Re: Current state of FreeBSD routing

2011-02-01 Thread Eugene Grosbein
On 02.02.2011 05:11, Markus Oestreicher wrote:

 2) Fastforwarding vs multiple netisr:
 In the past (6.x) using fastforwarding=1 was the best option for dedicated 
 routers.
 I found multiple netisr added to 8.0. Can that help with routing on 
 multiple cores?

Yes, it allows more even distribution of input traffic processing over cores.

 Any experience from using it in production?

It helps greatly but I was forced to disable it for mpd-based router
where there are many dynamically born/destroyed network interfaces.

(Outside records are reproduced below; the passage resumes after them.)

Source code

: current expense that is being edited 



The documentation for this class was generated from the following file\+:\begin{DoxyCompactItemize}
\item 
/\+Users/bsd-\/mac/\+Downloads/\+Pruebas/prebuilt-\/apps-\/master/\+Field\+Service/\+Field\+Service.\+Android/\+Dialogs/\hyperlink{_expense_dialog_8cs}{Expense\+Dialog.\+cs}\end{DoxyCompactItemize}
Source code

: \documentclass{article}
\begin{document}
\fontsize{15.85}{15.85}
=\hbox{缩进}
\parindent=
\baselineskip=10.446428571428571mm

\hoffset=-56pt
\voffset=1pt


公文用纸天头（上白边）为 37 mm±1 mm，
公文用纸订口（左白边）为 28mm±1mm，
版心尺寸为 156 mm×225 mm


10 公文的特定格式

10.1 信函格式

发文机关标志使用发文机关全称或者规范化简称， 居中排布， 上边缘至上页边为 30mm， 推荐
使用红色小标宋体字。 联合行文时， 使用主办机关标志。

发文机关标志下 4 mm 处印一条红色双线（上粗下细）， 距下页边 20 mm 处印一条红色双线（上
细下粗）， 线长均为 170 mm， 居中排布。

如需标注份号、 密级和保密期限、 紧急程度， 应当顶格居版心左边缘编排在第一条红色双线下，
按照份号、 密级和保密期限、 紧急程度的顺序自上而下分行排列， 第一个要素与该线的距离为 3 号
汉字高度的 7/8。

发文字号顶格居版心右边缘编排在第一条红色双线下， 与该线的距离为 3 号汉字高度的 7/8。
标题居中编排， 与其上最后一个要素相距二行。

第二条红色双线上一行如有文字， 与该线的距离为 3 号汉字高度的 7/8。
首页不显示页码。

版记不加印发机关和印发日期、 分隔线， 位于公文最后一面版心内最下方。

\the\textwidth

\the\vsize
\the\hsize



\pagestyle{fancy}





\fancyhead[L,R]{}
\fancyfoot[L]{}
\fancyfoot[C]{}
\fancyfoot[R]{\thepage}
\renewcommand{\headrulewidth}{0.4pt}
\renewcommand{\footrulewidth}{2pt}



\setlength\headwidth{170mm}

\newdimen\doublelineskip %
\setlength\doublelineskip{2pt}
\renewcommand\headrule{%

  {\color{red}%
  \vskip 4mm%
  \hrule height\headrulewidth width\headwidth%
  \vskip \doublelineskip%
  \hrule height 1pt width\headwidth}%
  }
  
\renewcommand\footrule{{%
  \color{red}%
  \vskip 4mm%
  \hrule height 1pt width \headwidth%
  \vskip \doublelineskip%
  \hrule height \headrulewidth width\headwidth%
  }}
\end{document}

I suspect it increases possibility of kernel panic in such configuration
due to famous 'dangling pointer' problem: an interface ngXXX got destroyed
while packets received from it reside in netisr queues. Then kernel might
panic while processing these packets if needs to check incoming interface,
f.e. due to ipfw antispoofing rules.

 3) lagg:
 I found lagg(4) mostly mentioned on home user setups.
 Any experience with using lagg in high-pps environments? (100k pps)

Works fine for me.

 Will lagg play nicely together with multiple netisr routing or fastforwarding?
 How much overhead will it add versus a single connection?

Unnoticed.

Eugene Grosbein
___
freebsd-net@freebsd.org mailing list
http://lists.freebsd.org/mailman/listinfo/freebsd-net
To unsubscribe, send any mail to freebsd-net-unsubscr...@freebsd.org


Re: Current state of FreeBSD routing

2011-02-01 Thread Julian Elischer

On 2/1/11 10:10 PM, Eugene Grosbein wrote:

On 02.02.2011 05:11, Markus Oestreicher wrote:


2) Fastforwarding vs multiple netisr:
In the past (6.x) using fastforwarding=1 was the best option for dedicated 
routers.
I found multiple netisr added to 8.0. Can that help with routing on multiple 
cores?

Yes, it allows more even distribution of input traffic processing over cores.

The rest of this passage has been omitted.